At first glance, Hangeul looks difficult, especially if you’ve never studied an Asian language before that doesn’t use the Latin alphabet. What do these symbols mean?! But relax, this isn’t Japanese kanji or Chinese. Hangeul might possibly be the easiest language to learn how to read.
It’s separated into consonants and vowels (with some compound vowels thrown in there as well), and basically you just squeeze them together to make words! Hangeul was created to be simple to learn to read and write, and it is! You just need 90 minutes to learn the symbols and voila!
Even after I had learned to recognize the symbols, I found myself struggling how to actually say them. This is where Talk to Me in Korean is the best, because they have a HUGE audio library and videos as well. Not only can you listen to how everything sounds, but they go through words and sentences, and everything. It’s great to be able to read, but having the ability to actually say the words you’re reading is, naturally, vital.
The other day I went to a restaurant (ok it was Subway, sue me, I wanted a sandwich) and I was able to read and ask for vegetables that I didn’t actually know the words of because I was able to read the Hangul. I was stupidly proud. It was such a little thing to say cucumber in Korea (which is 오이 by the way), but the fact I didn’t have to resort to pointing or English was a huge bonus point in my mind.

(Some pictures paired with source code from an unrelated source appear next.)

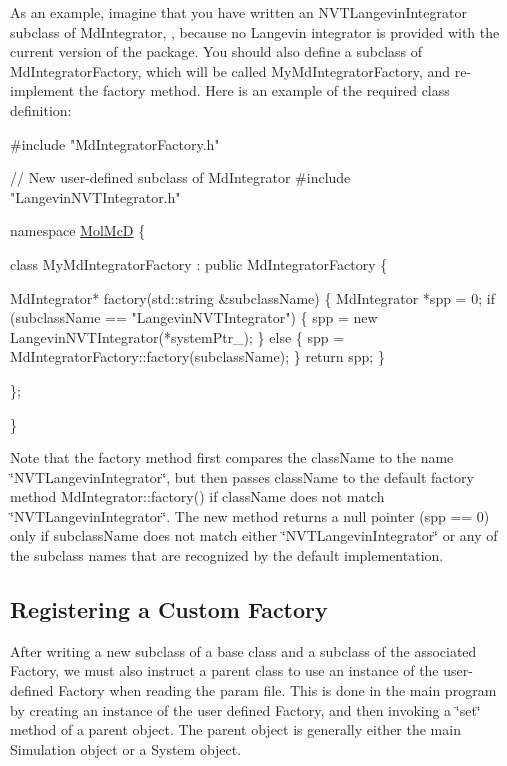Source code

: As an example, imagine that you have written an N\+V\+T\+Langevin\+Integrator subclass of Md\+Integrator, , because no Langevin integrator is provided with the current version of the package. You should also define a subclass of Md\+Integrator\+Factory, which will be called My\+Md\+Integrator\+Factory, and re-\/implement the factory method. Here is an example of the required class definition\+: 
\begin{DoxyCode}
\textcolor{preprocessor}{#include "MdIntegratorFactory.h"}

\textcolor{comment}{// New user-defined subclass of MdIntegrator }
\textcolor{preprocessor}{#include "LangevinNVTIntegrator.h"}

\textcolor{keyword}{namespace }\hyperlink{namespaceMolMcD}{MolMcD} 
\{

   \textcolor{keyword}{class }MyMdIntegratorFactory : \textcolor{keyword}{public} MdIntegratorFactory 
   \{

      MdIntegrator* factory(std::string &subclassName)
      \{
         MdIntegrator *spp = 0;
         \textcolor{keywordflow}{if} (subclassName == \textcolor{stringliteral}{"LangevinNVTIntegrator"}) \{
            spp = \textcolor{keyword}{new} LangevinNVTIntegrator(*systemPtr\_);
         \} \textcolor{keywordflow}{else} \{
            spp = MdIntegratorFactory::factory(subclassName);
         \}
         \textcolor{keywordflow}{return} spp;
      \}

   \};

\}
\end{DoxyCode}
 Note that the factory method first compares the class\+Name to the name \char`\"{}\+N\+V\+T\+Langevin\+Integrator\char`\"{}, but then passes class\+Name to the default factory method Md\+Integrator\+::factory() if class\+Name does not match \char`\"{}\+N\+V\+T\+Langevin\+Integrator\char`\"{}. The new method returns a null pointer (spp == 0) only if subclass\+Name does not match either \char`\"{}\+N\+V\+T\+Langevin\+Integrator\char`\"{} or any of the subclass names that are recognized by the default implementation.\hypertarget{extension_page_set_factory_extend_sec}{}\subsection{Registering a Custom Factory}\label{extension_page_set_factory_extend_sec}
After writing a new subclass of a base class and a subclass of the associated Factory, we must also instruct a parent class to use an instance of the user-\/defined Factory when reading the param file. This is done in the main program by creating an instance of the user defined Factory, and then invoking a \char`\"{}set\char`\"{} method of a parent object. The parent object is generally either the main Simulation object or a System object.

My friend, who is fairly fluent in Korean, even complimented me afterwards saying he was listening in and I had a done a really great job.
It may seem like such a small thing, but to me it was a huge step. Not only was I able to read Hangul and sound it out properly, but I was able to have my first conversation in Korean! Since then I’ve tried a few other phrases, mostly different iterations of “좋아요.” aka “I like.” The lady at the supermarket handing out samples of sweet potato was pleased I liked it and said so in Korean. Win number two!
My job is pretty demanding, so I’m finding I don’t have as much time to work in the book as I would like, so I’ve made myself weekly goals. Simple things, but ones that will have me actively using what I’m learning.
The TTMIK books are really fantastic in not only keeping you engaged, but immediately challenging you to start writing in Hangeul and identifying it. There’s romanization so far in Book 1, but I tend to cover it and force myself to just read the Korean characters. After all, there’s no romanization out and about in the city.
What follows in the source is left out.